Data shown

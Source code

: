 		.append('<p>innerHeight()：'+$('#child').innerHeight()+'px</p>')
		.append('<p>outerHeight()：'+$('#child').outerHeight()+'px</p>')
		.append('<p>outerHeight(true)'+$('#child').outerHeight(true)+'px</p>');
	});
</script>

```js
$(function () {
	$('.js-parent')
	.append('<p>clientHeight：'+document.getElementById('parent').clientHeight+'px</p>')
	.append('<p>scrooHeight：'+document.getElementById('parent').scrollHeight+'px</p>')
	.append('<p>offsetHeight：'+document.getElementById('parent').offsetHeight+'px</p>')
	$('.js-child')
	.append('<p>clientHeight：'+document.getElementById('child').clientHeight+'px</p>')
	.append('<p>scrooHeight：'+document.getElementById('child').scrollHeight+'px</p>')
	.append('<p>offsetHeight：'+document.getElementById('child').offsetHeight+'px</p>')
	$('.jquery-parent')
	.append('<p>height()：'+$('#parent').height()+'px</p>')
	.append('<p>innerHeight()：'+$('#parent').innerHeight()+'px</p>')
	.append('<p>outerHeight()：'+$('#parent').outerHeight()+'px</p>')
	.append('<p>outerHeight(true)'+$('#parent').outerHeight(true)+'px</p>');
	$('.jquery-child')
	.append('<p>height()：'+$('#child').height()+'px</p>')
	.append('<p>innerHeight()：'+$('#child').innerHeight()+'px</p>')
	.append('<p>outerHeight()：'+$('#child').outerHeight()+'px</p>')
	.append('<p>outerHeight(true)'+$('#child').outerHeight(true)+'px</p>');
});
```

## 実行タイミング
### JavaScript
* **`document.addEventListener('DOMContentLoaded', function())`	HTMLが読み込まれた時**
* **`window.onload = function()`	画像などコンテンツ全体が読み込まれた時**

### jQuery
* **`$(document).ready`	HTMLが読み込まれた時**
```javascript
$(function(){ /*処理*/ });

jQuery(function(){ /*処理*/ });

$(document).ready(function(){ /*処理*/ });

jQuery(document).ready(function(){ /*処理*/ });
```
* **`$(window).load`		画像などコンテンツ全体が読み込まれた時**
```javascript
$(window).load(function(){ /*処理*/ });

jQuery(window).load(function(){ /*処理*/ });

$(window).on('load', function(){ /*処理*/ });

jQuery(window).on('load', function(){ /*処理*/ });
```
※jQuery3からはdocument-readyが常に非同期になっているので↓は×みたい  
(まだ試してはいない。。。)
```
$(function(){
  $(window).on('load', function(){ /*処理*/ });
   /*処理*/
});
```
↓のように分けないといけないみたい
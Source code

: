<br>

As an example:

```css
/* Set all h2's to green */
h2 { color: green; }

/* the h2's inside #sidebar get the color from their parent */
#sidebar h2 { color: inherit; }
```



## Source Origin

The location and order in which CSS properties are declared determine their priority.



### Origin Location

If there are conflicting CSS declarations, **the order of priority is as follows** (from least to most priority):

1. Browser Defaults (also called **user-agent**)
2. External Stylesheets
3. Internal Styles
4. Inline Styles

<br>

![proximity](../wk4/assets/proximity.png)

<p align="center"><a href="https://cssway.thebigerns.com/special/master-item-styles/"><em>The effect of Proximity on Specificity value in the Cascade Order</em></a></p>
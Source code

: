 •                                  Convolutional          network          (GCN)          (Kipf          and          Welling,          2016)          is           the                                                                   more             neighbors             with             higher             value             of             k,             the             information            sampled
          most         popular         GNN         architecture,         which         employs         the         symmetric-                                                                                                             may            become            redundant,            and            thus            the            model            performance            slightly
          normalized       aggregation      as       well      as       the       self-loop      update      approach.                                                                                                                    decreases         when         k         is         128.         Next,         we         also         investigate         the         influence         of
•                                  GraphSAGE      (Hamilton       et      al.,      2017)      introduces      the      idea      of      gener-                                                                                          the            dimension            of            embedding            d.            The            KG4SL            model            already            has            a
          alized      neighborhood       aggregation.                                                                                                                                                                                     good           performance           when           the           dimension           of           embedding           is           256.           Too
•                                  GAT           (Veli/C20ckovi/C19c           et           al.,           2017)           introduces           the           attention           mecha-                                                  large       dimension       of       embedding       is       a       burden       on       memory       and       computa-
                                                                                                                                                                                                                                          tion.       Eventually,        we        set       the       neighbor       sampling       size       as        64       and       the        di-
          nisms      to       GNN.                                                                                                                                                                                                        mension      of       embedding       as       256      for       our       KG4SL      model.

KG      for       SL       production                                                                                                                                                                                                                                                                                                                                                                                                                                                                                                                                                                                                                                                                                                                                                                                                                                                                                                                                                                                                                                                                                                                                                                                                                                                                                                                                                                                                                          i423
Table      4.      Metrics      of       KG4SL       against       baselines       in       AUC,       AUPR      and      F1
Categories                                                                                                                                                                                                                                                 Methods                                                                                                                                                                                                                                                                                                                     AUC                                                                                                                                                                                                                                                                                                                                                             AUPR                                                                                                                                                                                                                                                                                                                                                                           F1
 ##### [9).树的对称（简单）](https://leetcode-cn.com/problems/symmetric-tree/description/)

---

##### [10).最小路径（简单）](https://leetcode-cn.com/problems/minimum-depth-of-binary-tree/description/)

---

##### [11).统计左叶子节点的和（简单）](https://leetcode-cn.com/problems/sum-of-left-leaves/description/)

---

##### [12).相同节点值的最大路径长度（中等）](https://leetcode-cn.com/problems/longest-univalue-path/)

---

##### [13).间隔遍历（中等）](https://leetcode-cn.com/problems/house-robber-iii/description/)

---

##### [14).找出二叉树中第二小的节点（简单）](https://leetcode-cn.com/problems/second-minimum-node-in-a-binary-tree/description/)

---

Exercise objective
Which lines in the records above include the word "leetcode"? Copy them out.

Result
 ##### [9).树的对称（简单）](https://leetcode-cn.com/problems/symmetric-tree/description/)
##### [10).最小路径（简单）](https://leetcode-cn.com/problems/minimum-depth-of-binary-tree/description/)
##### [11).统计左叶子节点的和（简单）](https://leetcode-cn.com/problems/sum-of-left-leaves/description/)
##### [12).相同节点值的最大路径长度（中等）](https://leetcode-cn.com/problems/longest-univalue-path/)
##### [13).间隔遍历（中等）](https://leetcode-cn.com/problems/house-robber-iii/description/)
##### [14).找出二叉树中第二小的节点（简单）](https://leetcode-cn.com/problems/second-minimum-node-in-a-binary-tree/description/)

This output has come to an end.